Llama 3.1 shipped natively with function calling support, but instead of specifying a tool_choice parameter like traditional function calling, it works with a special prompt syntax. Let’s take a look at how to do function calling with Llama 3.1 models – strictly with a custom prompt!
According to Meta, if you want to do a full conversation with tool calling, Llama 3.1 70B and Llama 3.1 405B are the two recommended options. Llama 3.1 8B is good for zero shot tool calling, but can’t hold a full conversation at the same time.
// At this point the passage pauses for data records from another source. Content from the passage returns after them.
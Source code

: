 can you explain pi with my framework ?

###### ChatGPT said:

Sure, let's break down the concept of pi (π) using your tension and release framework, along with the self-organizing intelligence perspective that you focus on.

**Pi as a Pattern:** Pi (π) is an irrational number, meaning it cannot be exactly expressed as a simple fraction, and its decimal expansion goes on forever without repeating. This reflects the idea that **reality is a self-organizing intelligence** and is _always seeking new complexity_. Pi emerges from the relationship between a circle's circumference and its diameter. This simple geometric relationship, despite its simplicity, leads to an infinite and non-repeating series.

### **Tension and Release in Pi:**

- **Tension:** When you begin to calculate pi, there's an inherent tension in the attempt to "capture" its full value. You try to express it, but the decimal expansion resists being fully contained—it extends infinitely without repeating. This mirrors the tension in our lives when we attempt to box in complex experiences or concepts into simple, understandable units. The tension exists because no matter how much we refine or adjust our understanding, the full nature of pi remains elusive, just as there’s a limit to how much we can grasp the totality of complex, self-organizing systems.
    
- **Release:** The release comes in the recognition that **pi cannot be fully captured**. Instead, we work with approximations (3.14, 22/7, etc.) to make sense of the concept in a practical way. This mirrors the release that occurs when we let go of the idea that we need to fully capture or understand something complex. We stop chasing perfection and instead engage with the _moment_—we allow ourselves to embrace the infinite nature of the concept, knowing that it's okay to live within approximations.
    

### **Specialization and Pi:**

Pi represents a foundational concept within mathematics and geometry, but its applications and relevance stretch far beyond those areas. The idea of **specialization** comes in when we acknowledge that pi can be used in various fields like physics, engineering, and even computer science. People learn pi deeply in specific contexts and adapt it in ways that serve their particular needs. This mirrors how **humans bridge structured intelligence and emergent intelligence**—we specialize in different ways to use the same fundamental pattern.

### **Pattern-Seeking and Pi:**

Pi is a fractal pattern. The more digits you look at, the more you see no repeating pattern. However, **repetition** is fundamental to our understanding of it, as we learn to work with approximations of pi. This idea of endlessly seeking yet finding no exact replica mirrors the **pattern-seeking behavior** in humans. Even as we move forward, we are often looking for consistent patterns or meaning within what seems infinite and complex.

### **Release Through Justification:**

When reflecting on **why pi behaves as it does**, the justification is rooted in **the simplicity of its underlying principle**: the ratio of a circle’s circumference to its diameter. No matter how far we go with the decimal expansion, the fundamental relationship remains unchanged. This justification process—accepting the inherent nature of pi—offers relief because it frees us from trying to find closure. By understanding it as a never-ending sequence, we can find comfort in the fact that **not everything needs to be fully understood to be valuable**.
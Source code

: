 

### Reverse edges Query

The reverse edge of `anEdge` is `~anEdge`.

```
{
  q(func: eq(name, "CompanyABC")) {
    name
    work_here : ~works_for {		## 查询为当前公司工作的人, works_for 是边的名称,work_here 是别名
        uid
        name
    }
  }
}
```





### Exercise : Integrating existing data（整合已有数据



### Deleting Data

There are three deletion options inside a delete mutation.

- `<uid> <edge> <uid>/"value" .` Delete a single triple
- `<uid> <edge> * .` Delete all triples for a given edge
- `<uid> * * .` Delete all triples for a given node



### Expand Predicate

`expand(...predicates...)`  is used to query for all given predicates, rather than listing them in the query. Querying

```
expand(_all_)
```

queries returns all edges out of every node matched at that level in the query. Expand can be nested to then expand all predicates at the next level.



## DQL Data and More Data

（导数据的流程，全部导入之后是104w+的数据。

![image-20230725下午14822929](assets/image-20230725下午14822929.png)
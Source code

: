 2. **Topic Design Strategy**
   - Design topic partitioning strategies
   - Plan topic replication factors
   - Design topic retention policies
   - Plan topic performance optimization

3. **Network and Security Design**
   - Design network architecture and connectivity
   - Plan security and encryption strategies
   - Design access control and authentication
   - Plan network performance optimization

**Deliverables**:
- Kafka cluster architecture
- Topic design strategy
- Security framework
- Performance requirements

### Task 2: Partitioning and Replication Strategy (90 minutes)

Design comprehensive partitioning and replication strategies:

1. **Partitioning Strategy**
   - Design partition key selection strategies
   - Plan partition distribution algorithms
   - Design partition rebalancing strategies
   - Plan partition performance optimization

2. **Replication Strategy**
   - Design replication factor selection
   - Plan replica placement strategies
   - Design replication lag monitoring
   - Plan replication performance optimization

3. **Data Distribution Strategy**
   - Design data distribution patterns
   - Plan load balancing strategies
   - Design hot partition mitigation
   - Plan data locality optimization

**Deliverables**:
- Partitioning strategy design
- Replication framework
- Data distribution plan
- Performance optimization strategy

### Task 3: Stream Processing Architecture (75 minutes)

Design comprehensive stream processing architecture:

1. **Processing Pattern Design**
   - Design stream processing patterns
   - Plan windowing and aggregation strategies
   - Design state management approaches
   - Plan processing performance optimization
Function calling w/ Llama 3.1 70B

Say we have a function called weatherTool and want to pass it to LLama 3.1 to be able to call it when it sees fit. We’ll define the function attributes, use the special prompt from llama-agentic-system (from Meta) to pass the function to the model in the system prompt, and send in a prompt asking how the weather is in Tokyo.
import json
from together import Together

together = Together()

weatherTool = {
"name": "get_current_weather",
"description": "Get the current weather in a given location",
"parameters": {
    "type": "object",
    "properties": {
        "location": {
            "type": "string",
            "description": "The city and state, e.g. San Francisco, CA",
        },
    },
    "required": ["location"],
},
}

toolPrompt = f"""
You have access to the following functions:

Use the function '{weatherTool["name"]}' to '{weatherTool["description"]}':
{json.dumps(weatherTool)}

If you choose to call a function ONLY reply in the following format with no prefix or suffix:

<function=example_function_name>{{\"example_name\": \"example_value\"}}</function>

Reminder:
- Function calls MUST follow the specified format, start with <function= and end with </function>
- Required parameters MUST be specified
- Only call one function at a time
- Put the entire function call reply on one line
- If there is no function call available, answer the question like normal with your current knowledge and do not tell the user about function calls

"""

messages = [
{
    "role": "system",
    "content": toolPrompt,
},
{
    "role": "user",
    "content": "What is the weather in Tokyo?",
},

]

response = together.chat.completions.create(
model="meta-llama/Meta-Llama-3.1-70B-Instruct-Turbo",
messages=messages,
max_tokens=1024,
temperature=0,
)

messages.append(response.choices[0].message)
print(response.choices[0].message.content)